Low-Rank Continual Pyramid Vision Transformer: Incrementally Segment Whole-Body Organs in CT with Light-Weighted Adaptation

TL;DR

This work proposes a new continual whole-body organ segmentation model with light-weighted low-rank adaptation (LoRA), which achieves high segmentation accuracy, closely reaching the PVT and nnUNet upper bounds, and significantly outperforms other regularization-based CSS methods.

Abstract

Deep segmentation networks achieve high performance when trained on specific datasets. However, in clinical practice, it is often desirable that pretrained segmentation models can be dynamically extended to enable segmenting new organs without access to previous training datasets or without training from scratch. This would ensure a much more efficient model development and deployment paradigm accounting for the patient privacy and data storage issues. This clinically preferred process can be viewed as a continual semantic segmentation (CSS) problem. Previous CSS works would either experience catastrophic forgetting or lead to unaffordable memory costs as models expand. In this work, we propose a new continual whole-body organ segmentation model with light-weighted low-rank adaptation (LoRA). We first train and freeze a pyramid vision transformer (PVT) base segmentation model on the initial task, then continually add light-weighted trainable LoRA parameters to the frozen model for each new learning task. Through a holistically exploration of the architecture modification, we identify three most important layers (i.e., patch-embedding, multi-head attention and feed forward layers) that are critical in adapting to the new segmentation tasks, while retaining the majority of the pretrained parameters fixed. Our proposed model continually segments new organs without catastrophic forgetting and meanwhile maintaining a low parameter increasing rate. Continually trained and tested on four datasets covering different body parts of a total of 121 organs, results show that our model achieves high segmentation accuracy, closely reaching the PVT and nnUNet upper bounds, and significantly outperforms other regularization-based CSS methods. When comparing to the leading architecture-based CSS method, our model has a substantial lower parameter increasing rate while achieving comparable performance.
Paper Structure (9 sections, 3 equations, 2 figures, 2 tables)

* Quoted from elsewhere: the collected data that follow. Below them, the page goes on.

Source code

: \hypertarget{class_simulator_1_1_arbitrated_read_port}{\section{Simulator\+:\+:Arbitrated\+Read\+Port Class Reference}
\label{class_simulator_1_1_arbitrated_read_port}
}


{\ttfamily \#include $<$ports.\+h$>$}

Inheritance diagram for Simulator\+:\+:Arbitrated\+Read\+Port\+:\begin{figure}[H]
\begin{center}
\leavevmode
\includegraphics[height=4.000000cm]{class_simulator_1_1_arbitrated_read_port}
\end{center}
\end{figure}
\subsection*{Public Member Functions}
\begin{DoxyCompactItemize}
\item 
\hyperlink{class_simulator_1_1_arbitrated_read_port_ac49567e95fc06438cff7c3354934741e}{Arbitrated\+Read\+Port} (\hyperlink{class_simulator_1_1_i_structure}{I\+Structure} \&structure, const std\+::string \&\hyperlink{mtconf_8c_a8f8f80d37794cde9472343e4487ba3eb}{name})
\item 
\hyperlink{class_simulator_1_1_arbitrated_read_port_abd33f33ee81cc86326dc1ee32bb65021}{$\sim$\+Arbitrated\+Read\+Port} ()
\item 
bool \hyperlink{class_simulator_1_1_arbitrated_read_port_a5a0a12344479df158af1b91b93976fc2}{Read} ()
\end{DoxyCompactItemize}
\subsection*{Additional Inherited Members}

This paper contains 9 sections, 3 equations, 2 figures, 2 tables.

Figures (2)

  • Figure 1: Illustration of the continual multi-organ segmentation (a). At each continual learning step, only the previously trained model is available (green arrow). Previous datasets are not accessible. Illustration of the segmentation performance versus parameter increasing rate of continual multi-organ segmentation methods.
  • Figure 2: Overall framework of the proposed low-rank continual pyramid vision transformer (LoCo-PVT) network for continual whole-body organ segmentation, which is composed of a stack of encoder and decoder blocks, where each block contains a patch embedding (PE) layer and multiple LoCo-PVT layers. Encoder PE layer (LoCo-PE) has a convolution layer with stride 2 for downsampling, while decoder PE layer (Deconv-PE) uses deconvolution layer for upsampling instead. Continual LoRA is added on linear layers for Q/V projection in multi-head attention and feed-forward network in LoCo-PVT, and is also added on convolution layers (LoCo-Conv) in LoCo-PE. The base network is frozen (colored in blue) after training the inital task 0. At each following continual learning step, a set of trainable LoRA parameters and a new segmentation output layer (colored in red) are added for new task adaptation.